14 usines équipées sur 30
Le WMS a donc été éprouvé dans un premier temps dans l'usine pilote et déployé dans trois ou quatre autres sites en parallèle. Le choix de Maubeuge et des premiers sites déployés s'est fait sur dossier de candidature, et en fonction du calendrier industriel des usines. « Pour obtenir le nouveau système, celles-ci doivent remplir un dossier et répondre à certains critères », précise Redouane Make. « Le niveau de qualité de la data ou de gestion EDI des avis d'expédition en font partie, par exemple. C'est aussi le cas de la maturité en matière de pilotage des flux ». Une fois ce premier niveau de sélection lié à la motivation et à la maturité digitale franchi, les sites candidats s'engagent sur un calendrier. « C'est une question de préparation et de synchronisation, parce que le projet n'est pas isolé, mais s'intègre dans la stratégie globale du groupe », rappelle Radouane Make. « Nous rédigeons un contrat de déploiement pour lequel l'usine s'engage à mettre à disposition les ressources nécessaires au projet. Nous avons installé 14 sites à ce jour, dont des plateformes logistiques, - en Europe, au Maghreb et en Amérique du Sud, dont Alpine à Dieppe, Douai ou encore Curitiba au Brésil - sur un total de 30. Et nous en avons prévu 3 autres en 2025 ». Avec cette méthode de déploiement progressif, Renault Group affirme aussi capitaliser sur les bonnes pratiques des premiers déploiements et ajuster en permanence sa façon de faire.
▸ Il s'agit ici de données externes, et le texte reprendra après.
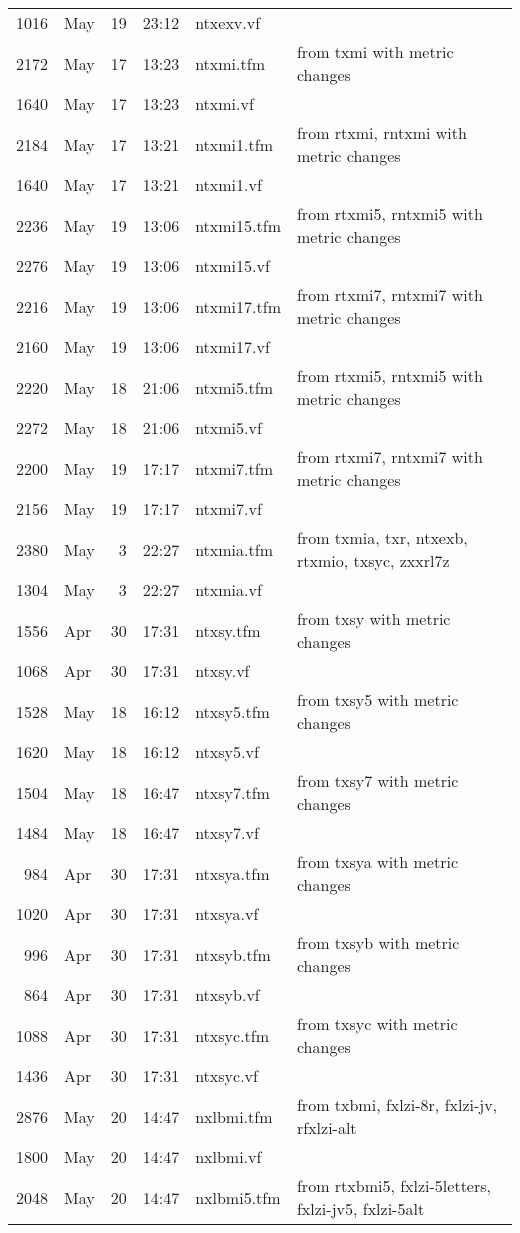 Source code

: \documentclass[10pt]{amsart}
\begin{document}
\begin{center}
\begin{longtable}{@{} rlrrll @{}}
1016&May&19&23:12&ntxexv.vf\\
2172&May&17&13:23&ntxmi.tfm& from txmi with metric changes\\
1640&May&17&13:23&ntxmi.vf\\
2184&May&17&13:21&ntxmi1.tfm& from rtxmi, rntxmi with metric changes\\
1640&May&17&13:21&ntxmi1.vf\\
2236&May&19&13:06&ntxmi15.tfm& from rtxmi5, rntxmi5 with metric changes\\
2276&May&19&13:06&ntxmi15.vf\\
2216&May&19&13:06&ntxmi17.tfm& from rtxmi7, rntxmi7 with metric changes\\
2160&May&19&13:06&ntxmi17.vf\\
2220&May&18&21:06&ntxmi5.tfm& from rtxmi5, rntxmi5 with metric changes\\
2272&May&18&21:06&ntxmi5.vf\\
2200&May&19&17:17&ntxmi7.tfm& from rtxmi7, rntxmi7 with metric changes\\
2156&May&19&17:17&ntxmi7.vf\\
2380&May&3&22:27&ntxmia.tfm& from txmia, txr, ntxexb, rtxmio, txsyc, zxxrl7z\\
1304&May&3&22:27&ntxmia.vf\\
1556&Apr&30&17:31&ntxsy.tfm& from txsy with metric changes\\
1068&Apr&30&17:31&ntxsy.vf\\
1528&May&18&16:12&ntxsy5.tfm& from txsy5 with metric changes\\
1620&May&18&16:12&ntxsy5.vf\\
1504&May&18&16:47&ntxsy7.tfm& from txsy7 with metric changes\\
1484&May&18&16:47&ntxsy7.vf\\
984&Apr&30&17:31&ntxsya.tfm& from txsya with metric changes\\
1020&Apr&30&17:31&ntxsya.vf\\
996&Apr&30&17:31&ntxsyb.tfm& from txsyb with metric changes\\
864&Apr&30&17:31&ntxsyb.vf\\
1088&Apr&30&17:31&ntxsyc.tfm& from txsyc with metric changes\\
1436&Apr&30&17:31&ntxsyc.vf\\
2876&May&20&14:47&nxlbmi.tfm& from txbmi, fxlzi-8r, fxlzi-jv, rfxlzi-alt\\
1800&May&20&14:47&nxlbmi.vf\\
2048&May&20&14:47&nxlbmi5.tfm& from rtxbmi5, fxlzi-5letters, fxlzi-jv5, fxlzi-5alt\\

\end{longtable}
\end{center}
\end{document}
« Par ailleurs, ce projet touche entre 400 et 500 personnes par site, rappelle Radouane Make. Nous avons donc établi une méthodologie de déploiement, mais aussi de pilotage du changement ». Une démarche qui implique une montée en compétence des équipes sur la solution, pour que l'entreprise puisse s'appuyer sur des relais de déploiement locaux. Sans oublier que le constructeur déploie progressivement la solution dans toutes ses usines, installées sur différents continents, ce qui impose de s'adapter aux différentes cultures.
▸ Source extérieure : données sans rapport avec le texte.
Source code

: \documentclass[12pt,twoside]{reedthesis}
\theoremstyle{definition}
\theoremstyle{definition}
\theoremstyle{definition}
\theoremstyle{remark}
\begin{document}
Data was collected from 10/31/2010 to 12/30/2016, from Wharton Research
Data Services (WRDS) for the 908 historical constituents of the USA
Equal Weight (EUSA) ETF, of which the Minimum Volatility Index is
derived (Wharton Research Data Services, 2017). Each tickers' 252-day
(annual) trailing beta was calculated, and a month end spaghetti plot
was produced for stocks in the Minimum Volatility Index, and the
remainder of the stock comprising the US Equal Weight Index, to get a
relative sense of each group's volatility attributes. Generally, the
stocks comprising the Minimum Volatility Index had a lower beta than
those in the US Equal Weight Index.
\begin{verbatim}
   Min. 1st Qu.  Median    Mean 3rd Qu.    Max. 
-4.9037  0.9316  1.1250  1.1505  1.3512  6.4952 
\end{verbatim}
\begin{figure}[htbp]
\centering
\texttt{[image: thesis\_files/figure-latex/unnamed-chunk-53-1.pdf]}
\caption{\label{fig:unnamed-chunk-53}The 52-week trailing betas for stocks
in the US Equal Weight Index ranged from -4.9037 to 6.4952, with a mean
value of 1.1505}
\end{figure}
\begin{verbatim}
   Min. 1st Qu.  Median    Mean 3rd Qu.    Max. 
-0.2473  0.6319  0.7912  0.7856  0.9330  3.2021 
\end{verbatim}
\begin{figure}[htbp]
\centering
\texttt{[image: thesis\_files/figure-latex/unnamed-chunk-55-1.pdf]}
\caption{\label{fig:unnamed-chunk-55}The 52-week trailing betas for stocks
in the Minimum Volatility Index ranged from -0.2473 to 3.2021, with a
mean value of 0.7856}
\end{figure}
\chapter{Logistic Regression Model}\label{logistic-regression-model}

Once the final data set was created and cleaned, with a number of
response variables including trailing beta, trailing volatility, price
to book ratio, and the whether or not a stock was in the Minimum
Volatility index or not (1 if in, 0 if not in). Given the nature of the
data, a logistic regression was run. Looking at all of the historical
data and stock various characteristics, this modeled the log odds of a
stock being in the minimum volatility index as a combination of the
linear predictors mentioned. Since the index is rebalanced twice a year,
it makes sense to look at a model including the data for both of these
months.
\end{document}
De la data en temps réel sur la supply chain entrante
Parmi les bonus du déploiement, figurent le travail avec les prestataires et la réduction de l'empreinte carbone. Renault Group met ainsi son WMS à disposition de ses prestataires sur un périmètre restreint pour de la gestion de stocks, par exemple. « Notre agilité nous permet d'intégrer ainsi un prestataire externe dans notre logistique sans nous perturber, précise Radouane Make. Mais, désormais, nous choisissons aussi des prestataires qui travaillent déjà avec ce type d'outils ». Du côté de l'empreinte carbone, le WMS conduit à une activité proche du zéro papier et à une gestion plus durable des emballages. « Dans une usine qui fabrique 130 voitures, j'étais à 7 tonnes de papier ! »
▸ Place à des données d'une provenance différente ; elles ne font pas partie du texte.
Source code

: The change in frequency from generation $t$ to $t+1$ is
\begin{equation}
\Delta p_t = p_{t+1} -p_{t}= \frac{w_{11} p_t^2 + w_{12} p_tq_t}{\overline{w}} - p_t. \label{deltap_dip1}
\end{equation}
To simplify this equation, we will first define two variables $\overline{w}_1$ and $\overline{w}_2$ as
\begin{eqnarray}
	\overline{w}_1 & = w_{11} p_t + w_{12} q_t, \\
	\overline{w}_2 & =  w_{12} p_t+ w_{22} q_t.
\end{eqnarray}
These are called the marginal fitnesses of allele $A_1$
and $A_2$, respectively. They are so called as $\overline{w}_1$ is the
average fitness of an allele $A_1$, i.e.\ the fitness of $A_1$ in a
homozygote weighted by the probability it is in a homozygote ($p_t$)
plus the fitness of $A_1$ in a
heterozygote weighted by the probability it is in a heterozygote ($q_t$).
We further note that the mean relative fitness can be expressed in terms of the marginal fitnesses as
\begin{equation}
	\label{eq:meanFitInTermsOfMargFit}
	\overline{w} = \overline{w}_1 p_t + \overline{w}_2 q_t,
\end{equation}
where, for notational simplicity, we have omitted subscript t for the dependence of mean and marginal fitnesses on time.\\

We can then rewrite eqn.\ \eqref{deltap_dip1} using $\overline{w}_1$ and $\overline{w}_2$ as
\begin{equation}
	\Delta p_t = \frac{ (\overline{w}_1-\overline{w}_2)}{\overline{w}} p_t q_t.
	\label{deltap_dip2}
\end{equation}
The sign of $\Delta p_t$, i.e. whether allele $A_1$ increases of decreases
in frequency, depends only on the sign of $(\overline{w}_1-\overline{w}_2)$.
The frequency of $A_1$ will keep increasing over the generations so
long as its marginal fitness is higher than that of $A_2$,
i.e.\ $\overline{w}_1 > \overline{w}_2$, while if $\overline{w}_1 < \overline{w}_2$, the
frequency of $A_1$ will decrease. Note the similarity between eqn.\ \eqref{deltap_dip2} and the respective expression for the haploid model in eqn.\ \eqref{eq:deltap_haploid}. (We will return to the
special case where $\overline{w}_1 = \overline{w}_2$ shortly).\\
Enfin, pour l'avenir, outre la poursuite des déploiements, Renault Group envisage d'autres fonctions autour de son WMS, comme la synchronisation de flux, l'intégration rapide de nouveaux projets ou encore un système de drop-and-swap, par exemple, pour qu'un chauffeur dépose sa remorque et reparte, sans attendre le déchargement, avec une autre remorque, grâce à un YMS (yard management system). « C'est une architecture complexe, insiste Radouane Make. Mais elle permet entre autres de mieux gérer la pénurie de chauffeurs ». La solution déployée assure désormais également la récupération en temps réel de la data de la supply chain de production entrante. « Nous avons désormais une capacité de monitoring en temps réel de nos activités. C'est aussi la première brique nécessaire pour d'éventuels développements d'IA ».